- INFORMATION SUPPLIED
◆ ◆ ◆ ◆
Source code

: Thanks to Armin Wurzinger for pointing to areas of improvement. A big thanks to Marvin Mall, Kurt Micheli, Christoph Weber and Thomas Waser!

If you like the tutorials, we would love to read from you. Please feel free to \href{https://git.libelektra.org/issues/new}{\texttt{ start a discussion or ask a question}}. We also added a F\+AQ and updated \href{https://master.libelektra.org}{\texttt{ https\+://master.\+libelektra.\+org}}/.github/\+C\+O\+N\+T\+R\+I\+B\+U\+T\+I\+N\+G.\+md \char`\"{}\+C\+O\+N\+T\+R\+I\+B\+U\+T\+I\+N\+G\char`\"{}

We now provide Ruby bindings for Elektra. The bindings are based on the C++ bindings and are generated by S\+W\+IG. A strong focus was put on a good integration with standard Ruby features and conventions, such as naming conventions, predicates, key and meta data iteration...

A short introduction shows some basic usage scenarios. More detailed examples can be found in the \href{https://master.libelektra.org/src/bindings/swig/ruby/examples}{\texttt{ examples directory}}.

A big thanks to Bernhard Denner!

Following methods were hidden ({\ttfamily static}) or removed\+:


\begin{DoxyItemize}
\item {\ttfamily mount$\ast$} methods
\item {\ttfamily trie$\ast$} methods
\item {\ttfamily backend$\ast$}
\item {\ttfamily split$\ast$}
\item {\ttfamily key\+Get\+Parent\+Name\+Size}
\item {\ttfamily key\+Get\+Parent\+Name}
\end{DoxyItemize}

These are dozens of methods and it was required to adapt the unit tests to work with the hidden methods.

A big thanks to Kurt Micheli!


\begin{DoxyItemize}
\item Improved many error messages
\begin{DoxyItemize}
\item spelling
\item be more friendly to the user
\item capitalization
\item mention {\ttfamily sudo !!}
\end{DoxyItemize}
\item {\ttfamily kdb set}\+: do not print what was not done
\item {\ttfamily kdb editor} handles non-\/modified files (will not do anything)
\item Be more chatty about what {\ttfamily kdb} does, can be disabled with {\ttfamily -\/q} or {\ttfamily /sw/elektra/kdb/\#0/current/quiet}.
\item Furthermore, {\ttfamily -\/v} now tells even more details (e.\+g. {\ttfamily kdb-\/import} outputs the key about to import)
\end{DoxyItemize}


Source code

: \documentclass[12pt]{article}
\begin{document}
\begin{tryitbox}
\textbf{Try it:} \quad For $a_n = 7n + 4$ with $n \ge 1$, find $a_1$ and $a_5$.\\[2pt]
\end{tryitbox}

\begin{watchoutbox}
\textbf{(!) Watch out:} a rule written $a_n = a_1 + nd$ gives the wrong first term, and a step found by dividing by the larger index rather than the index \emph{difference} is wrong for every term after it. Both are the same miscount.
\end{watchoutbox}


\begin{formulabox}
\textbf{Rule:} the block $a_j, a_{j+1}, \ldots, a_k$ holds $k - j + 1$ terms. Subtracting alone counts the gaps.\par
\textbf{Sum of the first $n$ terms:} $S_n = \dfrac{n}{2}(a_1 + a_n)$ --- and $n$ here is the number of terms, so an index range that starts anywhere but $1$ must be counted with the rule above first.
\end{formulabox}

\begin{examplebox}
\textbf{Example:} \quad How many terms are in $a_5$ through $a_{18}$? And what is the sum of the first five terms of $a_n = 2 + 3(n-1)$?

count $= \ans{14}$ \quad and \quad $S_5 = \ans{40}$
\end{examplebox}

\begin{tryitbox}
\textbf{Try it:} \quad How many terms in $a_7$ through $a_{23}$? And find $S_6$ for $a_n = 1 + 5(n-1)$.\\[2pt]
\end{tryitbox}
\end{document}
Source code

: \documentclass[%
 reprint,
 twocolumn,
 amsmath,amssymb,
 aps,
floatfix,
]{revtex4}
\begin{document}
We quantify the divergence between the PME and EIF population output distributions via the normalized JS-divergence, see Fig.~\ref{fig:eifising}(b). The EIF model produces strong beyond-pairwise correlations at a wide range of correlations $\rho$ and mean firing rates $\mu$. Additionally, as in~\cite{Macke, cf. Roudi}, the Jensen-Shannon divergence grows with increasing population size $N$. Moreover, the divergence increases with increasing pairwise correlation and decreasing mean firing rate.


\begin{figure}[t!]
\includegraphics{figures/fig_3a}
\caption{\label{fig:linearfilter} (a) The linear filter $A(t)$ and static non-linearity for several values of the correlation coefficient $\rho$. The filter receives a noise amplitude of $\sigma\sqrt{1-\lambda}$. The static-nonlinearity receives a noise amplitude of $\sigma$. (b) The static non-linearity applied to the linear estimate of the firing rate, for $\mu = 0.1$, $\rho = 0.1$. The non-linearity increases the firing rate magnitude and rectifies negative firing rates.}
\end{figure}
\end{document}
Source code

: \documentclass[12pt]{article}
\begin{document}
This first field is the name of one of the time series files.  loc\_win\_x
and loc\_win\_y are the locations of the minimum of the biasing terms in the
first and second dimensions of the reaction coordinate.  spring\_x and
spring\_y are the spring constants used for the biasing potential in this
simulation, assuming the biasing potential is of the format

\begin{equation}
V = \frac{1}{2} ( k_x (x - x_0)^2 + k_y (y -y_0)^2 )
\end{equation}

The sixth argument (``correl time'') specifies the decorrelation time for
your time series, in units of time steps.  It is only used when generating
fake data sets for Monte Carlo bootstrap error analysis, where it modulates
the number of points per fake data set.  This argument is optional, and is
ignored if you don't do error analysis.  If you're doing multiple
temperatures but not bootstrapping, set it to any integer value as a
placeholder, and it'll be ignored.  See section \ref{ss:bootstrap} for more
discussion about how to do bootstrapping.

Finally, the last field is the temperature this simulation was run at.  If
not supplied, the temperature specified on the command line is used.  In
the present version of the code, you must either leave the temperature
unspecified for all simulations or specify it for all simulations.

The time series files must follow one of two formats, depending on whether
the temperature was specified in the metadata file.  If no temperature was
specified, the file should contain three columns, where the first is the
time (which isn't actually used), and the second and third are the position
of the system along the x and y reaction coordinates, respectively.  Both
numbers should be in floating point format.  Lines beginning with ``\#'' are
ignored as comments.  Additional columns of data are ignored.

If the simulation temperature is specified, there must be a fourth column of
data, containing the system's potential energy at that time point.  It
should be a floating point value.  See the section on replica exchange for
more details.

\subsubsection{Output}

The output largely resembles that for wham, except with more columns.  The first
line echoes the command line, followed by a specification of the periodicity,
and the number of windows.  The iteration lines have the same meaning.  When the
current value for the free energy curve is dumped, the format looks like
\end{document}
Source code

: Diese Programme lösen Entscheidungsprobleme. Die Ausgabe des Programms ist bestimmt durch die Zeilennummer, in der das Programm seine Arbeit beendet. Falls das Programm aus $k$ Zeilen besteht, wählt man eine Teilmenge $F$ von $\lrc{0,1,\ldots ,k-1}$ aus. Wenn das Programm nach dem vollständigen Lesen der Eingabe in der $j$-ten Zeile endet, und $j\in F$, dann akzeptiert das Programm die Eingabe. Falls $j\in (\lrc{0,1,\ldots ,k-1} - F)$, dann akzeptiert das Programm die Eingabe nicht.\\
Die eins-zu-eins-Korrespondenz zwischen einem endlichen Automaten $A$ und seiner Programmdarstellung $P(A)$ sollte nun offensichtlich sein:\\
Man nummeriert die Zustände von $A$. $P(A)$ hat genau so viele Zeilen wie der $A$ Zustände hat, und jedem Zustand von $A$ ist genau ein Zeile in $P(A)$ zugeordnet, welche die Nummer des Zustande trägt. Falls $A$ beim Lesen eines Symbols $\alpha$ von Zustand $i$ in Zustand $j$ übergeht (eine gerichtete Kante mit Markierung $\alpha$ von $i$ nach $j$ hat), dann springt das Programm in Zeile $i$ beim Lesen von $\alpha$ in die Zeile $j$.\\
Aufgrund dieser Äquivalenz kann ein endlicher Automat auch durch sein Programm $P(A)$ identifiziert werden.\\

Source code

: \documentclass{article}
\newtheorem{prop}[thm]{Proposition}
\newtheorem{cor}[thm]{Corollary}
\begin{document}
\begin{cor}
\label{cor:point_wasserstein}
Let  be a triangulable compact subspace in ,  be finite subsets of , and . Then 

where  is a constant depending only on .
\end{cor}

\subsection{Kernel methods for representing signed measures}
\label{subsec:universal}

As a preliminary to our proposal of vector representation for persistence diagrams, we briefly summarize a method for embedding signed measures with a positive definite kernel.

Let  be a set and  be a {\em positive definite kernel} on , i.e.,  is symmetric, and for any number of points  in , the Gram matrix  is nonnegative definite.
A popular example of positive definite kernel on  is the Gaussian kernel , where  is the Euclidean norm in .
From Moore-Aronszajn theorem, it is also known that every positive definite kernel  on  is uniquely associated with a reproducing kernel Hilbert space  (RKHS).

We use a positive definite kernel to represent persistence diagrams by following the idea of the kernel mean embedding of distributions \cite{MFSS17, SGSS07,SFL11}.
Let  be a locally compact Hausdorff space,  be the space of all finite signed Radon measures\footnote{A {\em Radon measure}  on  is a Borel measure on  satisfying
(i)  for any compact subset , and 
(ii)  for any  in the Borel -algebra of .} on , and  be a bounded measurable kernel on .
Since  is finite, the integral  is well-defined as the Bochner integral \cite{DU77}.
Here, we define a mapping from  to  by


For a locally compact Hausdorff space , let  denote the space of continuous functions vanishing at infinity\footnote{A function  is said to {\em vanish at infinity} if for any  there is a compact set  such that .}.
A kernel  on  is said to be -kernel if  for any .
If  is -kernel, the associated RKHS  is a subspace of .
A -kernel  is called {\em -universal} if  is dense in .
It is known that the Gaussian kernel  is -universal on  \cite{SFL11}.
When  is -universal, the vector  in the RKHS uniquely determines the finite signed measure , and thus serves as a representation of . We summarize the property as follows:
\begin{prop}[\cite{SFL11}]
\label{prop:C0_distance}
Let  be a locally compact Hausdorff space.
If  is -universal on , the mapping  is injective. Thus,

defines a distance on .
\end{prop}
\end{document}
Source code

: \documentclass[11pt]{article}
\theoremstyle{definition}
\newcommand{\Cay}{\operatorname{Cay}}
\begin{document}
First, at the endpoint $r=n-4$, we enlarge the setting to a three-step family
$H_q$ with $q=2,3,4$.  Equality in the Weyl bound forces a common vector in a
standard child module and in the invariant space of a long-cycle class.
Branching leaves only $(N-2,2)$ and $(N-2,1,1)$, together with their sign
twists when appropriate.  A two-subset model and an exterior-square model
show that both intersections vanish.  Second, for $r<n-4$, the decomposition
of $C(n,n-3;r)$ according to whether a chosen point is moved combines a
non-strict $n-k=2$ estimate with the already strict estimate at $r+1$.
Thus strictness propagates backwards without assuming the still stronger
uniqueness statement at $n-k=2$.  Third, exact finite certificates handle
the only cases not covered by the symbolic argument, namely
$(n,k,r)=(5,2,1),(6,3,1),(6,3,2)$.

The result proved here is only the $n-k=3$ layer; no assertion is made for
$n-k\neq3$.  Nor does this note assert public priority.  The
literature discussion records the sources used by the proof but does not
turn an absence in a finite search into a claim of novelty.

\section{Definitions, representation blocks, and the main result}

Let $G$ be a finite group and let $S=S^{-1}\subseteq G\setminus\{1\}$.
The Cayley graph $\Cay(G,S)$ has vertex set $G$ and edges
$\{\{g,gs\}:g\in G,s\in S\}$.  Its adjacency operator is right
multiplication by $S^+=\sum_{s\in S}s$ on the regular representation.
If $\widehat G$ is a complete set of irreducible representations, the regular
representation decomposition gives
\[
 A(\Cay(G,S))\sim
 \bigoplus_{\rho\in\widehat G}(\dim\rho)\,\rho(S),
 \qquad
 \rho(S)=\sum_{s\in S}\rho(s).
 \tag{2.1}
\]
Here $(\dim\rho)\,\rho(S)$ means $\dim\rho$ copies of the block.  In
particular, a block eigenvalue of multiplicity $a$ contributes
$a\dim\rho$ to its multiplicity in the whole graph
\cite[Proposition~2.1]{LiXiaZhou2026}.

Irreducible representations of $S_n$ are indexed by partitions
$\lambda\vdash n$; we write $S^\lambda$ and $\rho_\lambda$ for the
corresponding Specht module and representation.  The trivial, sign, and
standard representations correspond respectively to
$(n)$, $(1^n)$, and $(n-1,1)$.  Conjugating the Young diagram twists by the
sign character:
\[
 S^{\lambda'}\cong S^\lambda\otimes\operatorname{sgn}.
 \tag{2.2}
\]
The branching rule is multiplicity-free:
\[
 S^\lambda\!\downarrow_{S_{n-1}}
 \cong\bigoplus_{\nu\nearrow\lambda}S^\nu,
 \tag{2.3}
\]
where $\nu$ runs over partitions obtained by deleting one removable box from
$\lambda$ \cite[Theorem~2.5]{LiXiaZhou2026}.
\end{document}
◆ ◆ ◆ ◆
- WORK INSTRUCTION
Your answer should hold every line of the entries that contains the string "summarize".

- RESULT
As a preliminary to our proposal of vector representation for persistence diagrams, we briefly summarize a method for embedding signed measures with a positive definite kernel.
When  is -universal, the vector  in the RKHS uniquely determines the finite signed measure , and thus serves as a representation of . We summarize the property as follows:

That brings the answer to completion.